- REQUIRED ACTION: Only the lines holding "ncol" are wanted. Copy every one from the records below.

==== SUPPLIED MATERIAL

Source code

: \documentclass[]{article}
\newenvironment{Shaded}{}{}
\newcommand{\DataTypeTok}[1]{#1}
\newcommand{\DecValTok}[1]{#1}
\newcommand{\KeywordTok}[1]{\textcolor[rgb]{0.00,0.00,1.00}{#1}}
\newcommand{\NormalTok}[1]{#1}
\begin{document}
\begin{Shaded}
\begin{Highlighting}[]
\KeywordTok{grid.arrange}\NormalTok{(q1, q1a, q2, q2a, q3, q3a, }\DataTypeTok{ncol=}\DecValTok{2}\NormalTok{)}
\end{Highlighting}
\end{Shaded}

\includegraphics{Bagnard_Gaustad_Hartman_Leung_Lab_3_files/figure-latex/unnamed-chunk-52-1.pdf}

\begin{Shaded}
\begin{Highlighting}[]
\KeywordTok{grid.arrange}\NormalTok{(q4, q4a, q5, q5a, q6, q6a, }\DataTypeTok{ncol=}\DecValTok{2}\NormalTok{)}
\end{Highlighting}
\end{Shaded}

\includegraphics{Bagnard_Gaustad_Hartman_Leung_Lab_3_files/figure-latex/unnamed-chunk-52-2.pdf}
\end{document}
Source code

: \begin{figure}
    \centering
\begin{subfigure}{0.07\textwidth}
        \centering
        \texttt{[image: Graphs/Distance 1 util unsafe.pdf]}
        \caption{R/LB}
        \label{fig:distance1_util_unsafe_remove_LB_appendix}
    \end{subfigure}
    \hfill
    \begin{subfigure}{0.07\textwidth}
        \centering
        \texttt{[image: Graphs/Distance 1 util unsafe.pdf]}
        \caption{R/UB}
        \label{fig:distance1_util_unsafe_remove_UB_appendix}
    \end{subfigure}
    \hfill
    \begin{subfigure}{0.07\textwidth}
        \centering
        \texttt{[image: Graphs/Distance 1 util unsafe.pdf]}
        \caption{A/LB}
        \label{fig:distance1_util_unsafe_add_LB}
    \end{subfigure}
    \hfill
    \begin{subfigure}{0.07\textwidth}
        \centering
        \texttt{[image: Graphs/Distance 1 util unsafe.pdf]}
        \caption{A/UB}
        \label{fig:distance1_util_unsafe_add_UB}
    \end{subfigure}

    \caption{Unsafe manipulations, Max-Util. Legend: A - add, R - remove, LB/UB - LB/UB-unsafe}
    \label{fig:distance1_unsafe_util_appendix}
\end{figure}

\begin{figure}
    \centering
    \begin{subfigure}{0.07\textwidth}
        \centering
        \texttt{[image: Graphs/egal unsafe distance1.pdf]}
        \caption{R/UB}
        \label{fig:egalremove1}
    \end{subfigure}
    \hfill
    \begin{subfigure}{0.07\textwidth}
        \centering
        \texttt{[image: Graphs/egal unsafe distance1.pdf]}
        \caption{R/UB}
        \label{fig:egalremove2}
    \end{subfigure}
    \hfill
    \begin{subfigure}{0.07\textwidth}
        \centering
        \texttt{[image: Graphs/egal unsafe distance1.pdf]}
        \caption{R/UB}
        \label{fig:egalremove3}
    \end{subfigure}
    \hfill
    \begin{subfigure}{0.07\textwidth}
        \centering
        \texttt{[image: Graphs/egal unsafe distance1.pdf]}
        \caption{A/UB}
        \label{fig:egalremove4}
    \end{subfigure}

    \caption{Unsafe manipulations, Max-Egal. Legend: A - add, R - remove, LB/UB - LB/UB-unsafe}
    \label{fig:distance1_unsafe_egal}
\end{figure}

========

- SOLUTION TO THE EXERCISE:
\KeywordTok{grid.arrange}\NormalTok{(q1, q1a, q2, q2a, q3, q3a, }\DataTypeTok{ncol=}\DecValTok{2}\NormalTok{)}
\KeywordTok{grid.arrange}\NormalTok{(q4, q4a, q5, q5a, q6, q6a, }\DataTypeTok{ncol=}\DecValTok{2}\NormalTok{)}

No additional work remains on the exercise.